(Records contained in a dataset)
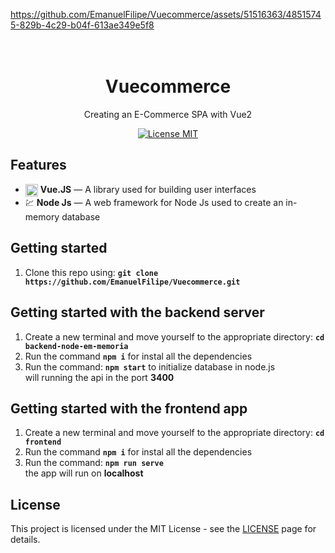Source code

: https://github.com/EmanuelFilipe/Vuecommerce/assets/51516363/48515745-829b-4c29-b04f-613ae349e5f8

<h1 align="center">
<br>
  Vuecommerce
</h1>

<p align="center">Creating an E-Commerce SPA with Vue2</p>

<p align="center">
  <a href="https://opensource.org/licenses/MIT">
    <img src="https://img.shields.io/badge/License-MIT-blue.svg" alt="License MIT">
  </a>
</p>

## Features
[//]: # (Add the features of your project here:)
   <!--
- ⚛️ **React Js** — A JavaScript library for building user interfaces
- ⚛️ **React Native** — A lib that provides a way to create native apps for Android and iOS
- 💹 **Node Js** — A web framework for Node Js 
- <img align="center" alt="Filipe-CSharp" width="20" src="https://cdn.jsdelivr.net/gh/devicons/devicon/icons/csharp/csharp-original.svg"/> **C#** — backend language used in this project
-->
- <img align="center" alt="Filipe-vue" width="20" src="https://cdn.jsdelivr.net/gh/devicons/devicon/icons/vuejs/vuejs-original-wordmark.svg" /> **Vue.JS** — A library used for building user interfaces
- 💹 **Node Js** — A web framework for Node Js used to create an in-memory database
  
## Getting started
1. Clone this repo using: **`git clone https://github.com/EmanuelFilipe/Vuecommerce.git`**

## Getting started with the backend server
1. Create a new terminal and move yourself to the appropriate directory: **`cd backend-node-em-memoria`**
2. Run the command **`npm i`** for instal all the dependencies
3. Run the command: **`npm start`** to initialize database in node.js<br>
   will running the api in the port **3400** </strong>

## Getting started with the frontend app
1. Create a new terminal and move yourself to the appropriate directory: **`cd frontend`**
2. Run the command **`npm i`** for instal all the dependencies
3. Run the command: **`npm run serve`** <br>
   the app will run on **localhost**

## License

This project is licensed under the MIT License - see the [LICENSE](https://opensource.org/licenses/MIT) page for details.

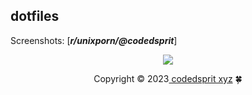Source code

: 

## dotfiles

Screenshots: [***r/unixporn/@codedsprit***]

<p align="center"><img src="https://raw.githubusercontent.com/catppuccin/catppuccin/main/assets/footers/gray0_ctp_on_line.svg?sanitize=true" /></p>
<p align="center">Copyright &copy; 2023<a href="https://codedsprit.xyz" target="_blank"> codedsprit xyz<a> 🍀</a> 

[porn]: https://www.reddit.com/r/unixporn/search?q=author%3Aiyamroshan&sort=new&restrict_sr=on&t=all
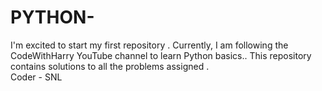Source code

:# PYTHON-
I'm excited to start my first repository .  Currently, I am following the CodeWithHarry YouTube channel to learn Python basics..  This repository contains solutions to all the problems assigned .
<BR>
Coder - SNL
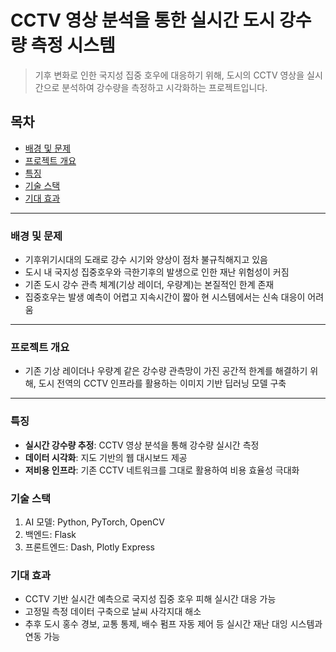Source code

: # CCTV 영상 분석을 통한 실시간 도시 강수량 측정 시스템
> 기후 변화로 인한 국지성 집중 호우에 대응하기 위해, 도시의 CCTV 영상을 실시간으로 분석하여 강수량을 측정하고 시각화하는 프로젝트입니다.

## 목차
- [배경 및 문제](#배경-및-문제)
- [프로젝트 개요](#프로젝트-개요)
- [특징](#특징)
- [기술 스택](#기술-스택)
- [기대 효과](#기대-효과)
---

### 배경 및 문제
- 기후위기시대의 도래로 강수 시기와 양상이 점차 불규칙해지고 있음
- 도시 내 국지성 집중호우와 극한기후의 발생으로 인한 재난 위험성이 커짐 
- 기존 도시 강수 관측 체계(기상 레이더, 우량계)는 본질적인 한계 존재
- 집중호우는 발생 예측이 어렵고 지속시간이 짧아 현 시스템에서는 신속 대응이 어려움
---

### 프로젝트 개요
- 기존 기상 레이더나 우량계 같은 강수량 관측망이 가진 공간적 한계를 해결하기 위해, 도시 전역의 CCTV 인프라를 활용하는 이미지 기반 딥러닝 모델 구축
---

### 특징
- **실시간 강수량 추정**: CCTV 영상 분석을 통해 강수량 실시간 측정
- **데이터 시각화**: 지도 기반의 웹 대시보드 제공
- **저비용 인프라**: 기존 CCTV 네트워크를 그대로 활용하여 비용 효율성 극대화

### 기술 스택
1. AI 모델: Python, PyTorch, OpenCV
2. 백엔드: Flask
3. 프론트엔드: Dash, Plotly Express

### 기대 효과
- CCTV 기반 실시간 예측으로 국지성 집중 호우 피해 실시간 대응 가능
- 고정밀 측정 데이터 구축으로 날씨 사각지대 해소
- 추후 도시 홍수 경보, 교통 통제, 배수 펌프 자동 제어 등 실시간 재난 대잉 시스템과 연동 가능
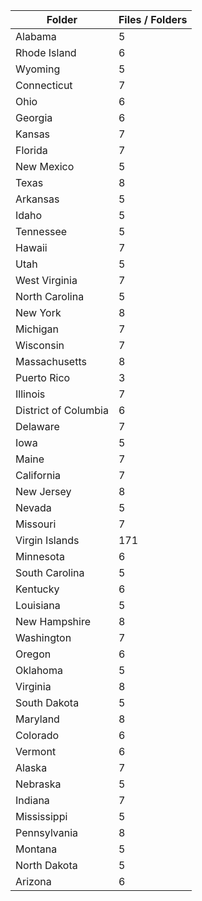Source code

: | Folder               |   Files / Folders |
|----------------------|-------------------|
| Alabama              |                 5 |
| Rhode Island         |                 6 |
| Wyoming              |                 5 |
| Connecticut          |                 7 |
| Ohio                 |                 6 |
| Georgia              |                 6 |
| Kansas               |                 7 |
| Florida              |                 7 |
| New Mexico           |                 5 |
| Texas                |                 8 |
| Arkansas             |                 5 |
| Idaho                |                 5 |
| Tennessee            |                 5 |
| Hawaii               |                 7 |
| Utah                 |                 5 |
| West Virginia        |                 7 |
| North Carolina       |                 5 |
| New York             |                 8 |
| Michigan             |                 7 |
| Wisconsin            |                 7 |
| Massachusetts        |                 8 |
| Puerto Rico          |                 3 |
| Illinois             |                 7 |
| District of Columbia |                 6 |
| Delaware             |                 7 |
| Iowa                 |                 5 |
| Maine                |                 7 |
| California           |                 7 |
| New Jersey           |                 8 |
| Nevada               |                 5 |
| Missouri             |                 7 |
| Virgin Islands       |               171 |
| Minnesota            |                 6 |
| South Carolina       |                 5 |
| Kentucky             |                 6 |
| Louisiana            |                 5 |
| New Hampshire        |                 8 |
| Washington           |                 7 |
| Oregon               |                 6 |
| Oklahoma             |                 5 |
| Virginia             |                 8 |
| South Dakota         |                 5 |
| Maryland             |                 8 |
| Colorado             |                 6 |
| Vermont              |                 6 |
| Alaska               |                 7 |
| Nebraska             |                 5 |
| Indiana              |                 7 |
| Mississippi          |                 5 |
| Pennsylvania         |                 8 |
| Montana              |                 5 |
| North Dakota         |                 5 |
| Arizona              |                 6 |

YOUR ASSIGNMENT:
Show every line above in which the word "codedsprit" occurs.

REPLY TO THE EXERCISE:
Screenshots: [***r/unixporn/@codedsprit***]
<p align="center">Copyright &copy; 2023<a href="https://codedsprit.xyz" target="_blank"> codedsprit xyz<a> 🍀</a> 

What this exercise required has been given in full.